BEGIN AVAILABLE DATA

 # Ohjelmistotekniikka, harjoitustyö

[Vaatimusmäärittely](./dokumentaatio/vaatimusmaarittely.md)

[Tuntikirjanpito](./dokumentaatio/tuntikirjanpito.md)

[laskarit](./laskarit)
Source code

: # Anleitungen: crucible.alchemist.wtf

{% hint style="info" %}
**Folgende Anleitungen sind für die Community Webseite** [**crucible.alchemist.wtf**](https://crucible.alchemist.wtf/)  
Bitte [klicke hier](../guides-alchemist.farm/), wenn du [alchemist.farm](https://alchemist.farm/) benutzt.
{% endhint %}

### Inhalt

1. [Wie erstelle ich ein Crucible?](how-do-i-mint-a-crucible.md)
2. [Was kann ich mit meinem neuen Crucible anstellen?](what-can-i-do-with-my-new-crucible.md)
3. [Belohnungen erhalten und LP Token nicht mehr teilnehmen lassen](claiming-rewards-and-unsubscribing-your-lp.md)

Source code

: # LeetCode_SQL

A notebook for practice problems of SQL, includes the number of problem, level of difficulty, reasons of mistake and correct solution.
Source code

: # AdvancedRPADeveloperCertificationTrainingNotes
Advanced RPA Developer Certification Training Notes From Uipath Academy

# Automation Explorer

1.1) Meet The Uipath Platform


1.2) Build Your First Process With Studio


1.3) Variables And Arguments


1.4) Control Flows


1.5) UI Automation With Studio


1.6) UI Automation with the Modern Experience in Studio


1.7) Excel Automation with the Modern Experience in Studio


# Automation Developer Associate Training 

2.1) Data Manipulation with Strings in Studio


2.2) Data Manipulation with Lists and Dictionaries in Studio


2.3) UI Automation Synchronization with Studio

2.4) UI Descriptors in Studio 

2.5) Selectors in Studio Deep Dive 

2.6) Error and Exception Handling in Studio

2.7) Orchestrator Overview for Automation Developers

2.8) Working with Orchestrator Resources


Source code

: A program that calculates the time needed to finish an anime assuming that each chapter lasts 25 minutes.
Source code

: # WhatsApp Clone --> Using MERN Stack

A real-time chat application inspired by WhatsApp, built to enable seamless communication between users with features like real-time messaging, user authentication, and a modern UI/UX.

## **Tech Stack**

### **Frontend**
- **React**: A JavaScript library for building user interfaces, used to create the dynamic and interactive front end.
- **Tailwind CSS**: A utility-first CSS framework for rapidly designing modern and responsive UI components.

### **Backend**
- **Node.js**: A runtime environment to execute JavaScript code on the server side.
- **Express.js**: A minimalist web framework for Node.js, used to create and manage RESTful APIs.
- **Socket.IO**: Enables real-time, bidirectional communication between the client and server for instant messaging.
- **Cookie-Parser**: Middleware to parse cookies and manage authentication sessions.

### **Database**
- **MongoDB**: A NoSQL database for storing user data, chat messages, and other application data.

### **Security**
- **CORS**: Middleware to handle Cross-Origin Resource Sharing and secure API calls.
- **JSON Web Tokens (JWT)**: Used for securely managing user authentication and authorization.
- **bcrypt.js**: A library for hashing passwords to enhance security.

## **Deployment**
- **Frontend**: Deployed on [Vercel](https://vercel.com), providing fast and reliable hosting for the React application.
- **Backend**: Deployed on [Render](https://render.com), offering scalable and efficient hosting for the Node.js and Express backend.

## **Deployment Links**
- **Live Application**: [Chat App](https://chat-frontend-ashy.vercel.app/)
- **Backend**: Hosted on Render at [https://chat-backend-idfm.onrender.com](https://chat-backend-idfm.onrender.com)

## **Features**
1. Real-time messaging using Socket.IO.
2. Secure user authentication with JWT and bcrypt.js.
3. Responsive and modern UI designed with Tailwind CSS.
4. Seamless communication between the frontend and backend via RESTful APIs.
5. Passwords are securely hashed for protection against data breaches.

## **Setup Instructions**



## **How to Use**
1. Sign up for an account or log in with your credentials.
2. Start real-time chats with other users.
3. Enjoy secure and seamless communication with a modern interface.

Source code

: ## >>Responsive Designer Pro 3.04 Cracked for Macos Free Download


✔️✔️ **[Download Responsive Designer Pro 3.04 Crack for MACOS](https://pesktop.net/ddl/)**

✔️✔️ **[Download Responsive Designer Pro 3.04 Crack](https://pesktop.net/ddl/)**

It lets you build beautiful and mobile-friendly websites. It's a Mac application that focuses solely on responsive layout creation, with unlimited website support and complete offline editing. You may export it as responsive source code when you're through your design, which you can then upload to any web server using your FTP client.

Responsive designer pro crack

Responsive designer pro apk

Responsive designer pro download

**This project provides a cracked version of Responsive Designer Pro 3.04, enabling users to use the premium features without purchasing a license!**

END AVAILABLE DATA

[GOAL OF THE EXERCISE]
Among the lines above, count those that include the word "library". Give only the result.

[EXERCISE RESPONSE]
2